Only the lines from the one containing "- Database query failures" to the end of the records belong in the output; print them exactly.

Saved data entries
==============================
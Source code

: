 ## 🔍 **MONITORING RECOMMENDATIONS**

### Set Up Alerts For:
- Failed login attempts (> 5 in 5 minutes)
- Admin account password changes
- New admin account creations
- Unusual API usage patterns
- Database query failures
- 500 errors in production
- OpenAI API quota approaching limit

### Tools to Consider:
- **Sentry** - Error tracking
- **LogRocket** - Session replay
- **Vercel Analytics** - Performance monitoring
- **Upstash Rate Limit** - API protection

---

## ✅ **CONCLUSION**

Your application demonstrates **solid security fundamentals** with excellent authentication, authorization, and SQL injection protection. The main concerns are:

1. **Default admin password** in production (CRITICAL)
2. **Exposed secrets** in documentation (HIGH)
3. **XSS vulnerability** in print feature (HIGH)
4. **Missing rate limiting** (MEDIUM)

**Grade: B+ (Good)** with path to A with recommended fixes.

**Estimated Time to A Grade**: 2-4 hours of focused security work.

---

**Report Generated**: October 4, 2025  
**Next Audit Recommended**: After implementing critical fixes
==============================
◆ Answer for the task:
- Database query failures
- 500 errors in production
- OpenAI API quota approaching limit

### Tools to Consider:
- **Sentry** - Error tracking
- **LogRocket** - Session replay
- **Vercel Analytics** - Performance monitoring
- **Upstash Rate Limit** - API protection

---

## ✅ **CONCLUSION**

Your application demonstrates **solid security fundamentals** with excellent authentication, authorization, and SQL injection protection. The main concerns are:

1. **Default admin password** in production (CRITICAL)
2. **Exposed secrets** in documentation (HIGH)
3. **XSS vulnerability** in print feature (HIGH)
4. **Missing rate limiting** (MEDIUM)

**Grade: B+ (Good)** with path to A with recommended fixes.

**Estimated Time to A Grade**: 2-4 hours of focused security work.

---

**Report Generated**: October 4, 2025  
**Next Audit Recommended**: After implementing critical fixes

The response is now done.